Rick did not understand a lot of the concepts at the time since it was really talking about contemplating a future that does not exist yet. You are really having to think about writing down goals as if they exist. Bruce could not even contemplate how you would know what your goals would be at 14. However, Rick had a goal at that age. Being a lazy kid at that age, he knew he did not want to work when he got older. He had grandparents who owned an RV, and he took a trip with them when he was 8 years old. He thought this is what he would do at their age. They were both retired marines, and they would travel around in their RV. He wanted this life and decided this in the summer of 1976. Since his grandparents were marines and it was bicentennial year, Rick remembered everything being about the 200th anniversary of the country. He spent that whole summer with them.
Bruce found it funny that Rick claimed to be lazy yet worked hard enough to retire at 48. Those two don’t seem to match. He was willing to go through what he did not like to get to where he was wanting to go, even unpleasant things. He was always a planner. One of his favorite fables was about the grasshopper and the ant. Rick always saw himself as the ant who always works all summer, saves up his food. The grasshopper was always out playing; and when winter came and the ant had everything and did not have to do anything, the grasshoppers were not well off.
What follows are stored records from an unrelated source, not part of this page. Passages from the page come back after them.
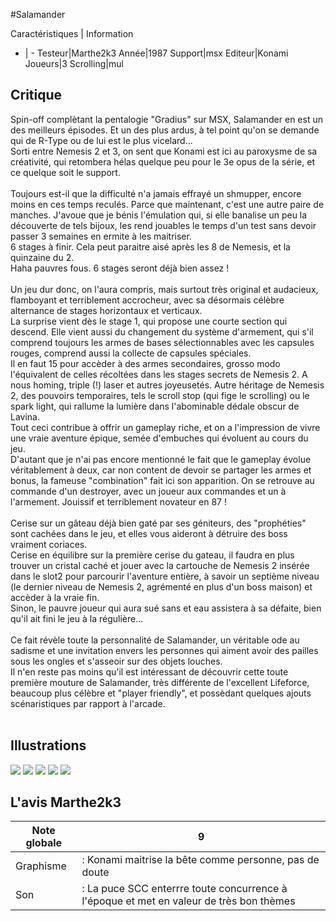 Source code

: #Salamander

Caractéristiques | Information
- | -
Testeur|Marthe2k3
Année|1987
Support|msx
Editeur|Konami
Joueurs|3
Scrolling|mul

## Critique
Spin-off complètant la pentalogie "Gradius" sur MSX, Salamander en est un des meilleurs épisodes. Et un des plus ardus, à tel point qu'on se demande qui de R-Type ou de lui est le plus vicelard...<br/>Sorti entre Nemesis 2 et 3, on sent que Konami est ici au paroxysme de sa créativité, qui retombera hélas quelque peu pour le 3e opus de la série, et ce quelque soit le support.<br/><br/>Toujours est-il que la difficulté n'a jamais effrayé un shmupper, encore moins en ces temps reculés. Parce que maintenant, c'est une autre paire de manches. J'avoue que je bénis l'émulation qui, si elle banalise un peu la découverte de tels bijoux, les rend jouables le temps d'un test sans devoir passer 3 semaines en ermite à les maitriser.<br/>6 stages à finir. Cela peut paraitre aisé après les 8 de Nemesis, et la quinzaine du 2.<br/>Haha pauvres fous. 6 stages seront déjà bien assez !<br/><br/>Un jeu dur donc, on l'aura compris, mais surtout très original et audacieux, flamboyant et terriblement accrocheur, avec sa désormais célèbre alternance de stages horizontaux et verticaux.<br/>La surprise vient dès le stage 1, qui propose une courte section qui descend. Elle vient aussi du changement du système d'armement, qui s'il comprend toujours les armes de bases sélectionnables avec les capsules rouges, comprend aussi la collecte de capsules spéciales.<br/>Il en faut 15 pour accèder à des armes secondaires, grosso modo l'équivalent de celles récoltées dans les stages secrets de Nemesis 2. A nous homing, triple (!) laser et autres joyeusetés. Autre héritage de Nemesis 2, des pouvoirs temporaires, tels le scroll stop (qui fige le scrolling) ou le spark light, qui rallume la lumière dans l'abominable dédale obscur de Lavina.<br/>Tout ceci contribue à offrir un gameplay riche, et on a l'impression de vivre une vraie aventure épique, semée d'embuches qui évoluent au cours du jeu.<br/>D'autant que je n'ai pas encore mentionné le fait que le gameplay évolue véritablement à deux, car non content de devoir se partager les armes et bonus, la fameuse "combination" fait ici son apparition. On se retrouve au commande d'un destroyer, avec un joueur aux commandes et un à l'armement. Jouissif et terriblement novateur en 87 !<br/><br/>Cerise sur un gâteau déjà bien gaté par ses géniteurs, des "prophéties" sont cachées dans le jeu, et elles vous aideront à détruire des boss vraiment coriaces.<br/>Cerise en équilibre sur la première cerise du gateau, il faudra en plus trouver un cristal caché et jouer avec la cartouche de Nemesis 2 insérée dans le slot2 pour parcourir l'aventure entière, à savoir un septième niveau (le dernier niveau de Nemesis 2, agrémenté en plus d'un boss maison) et accèder à la vraie fin.<br/>Sinon, le pauvre joueur qui aura sué sans et eau assistera à sa défaite, bien qu'il ait fini le jeu à la régulière...<br/><br/>Ce fait révèle toute la personnalité de Salamander, un véritable ode au sadisme et une invitation envers les personnes qui aiment avoir des pailles sous les ongles et s'asseoir sur des objets louches.<br/>Il n'en reste pas moins qu'il est intéressant de découvrir cette toute première mouture de Salamander, très différente de l'excellent Lifeforce, beaucoup plus célèbre et "player friendly", et possèdant quelques ajouts scénaristiques par rapport à l'arcade.<br/><br/>

## Illustrations
![](http://www.shmup.com/images/thumbs/)
![](http://www.shmup.com/images/thumbs/img_fiche_2_1138.png)
![](http://www.shmup.com/images/thumbs/img_fiche_3_1138.png)
![](http://www.shmup.com/images/thumbs/img_fiche_4_1138.png)
![](http://www.shmup.com/images/thumbs/img_fiche_5_1138.png)

## L'avis Marthe2k3
Note globale|9
-|-
Graphisme|: Konami maitrise la bête comme personne, pas de doute
Son|: La puce SCC enterrre toute concurrence à l'époque et met en valeur de très bon thèmes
Bruce asked how Rick ended up with real estate as his primary tool and if his uncle was involved in this too. Rick said he was and got him interested, and his mom was a loan processor and got him interested in doing appraisals. Rick dropped out of high school at 17 and was doing a part-time job delivering newspapers at night. He was up all night, and tv stations ended at 11:30 after the news ended. The only thing that was on after 11:30 was infomercials. Rick watched one when he was 18 years old that featured Tom Boo on his yacht with a dozen bikini clad girls and his cars. Rick wanted all this and bought the infomercials. Just delivering newspapers, he made $16 a day, $480 a month.
His seminar he bought cost him about a month or two of money, and they were not really good seminars. They were big books with huge font, double-spaced, nothing on the back page. It all really fit into a small paperback book, but it was the first course he took that really got him on the road and was the inspiration for the concept.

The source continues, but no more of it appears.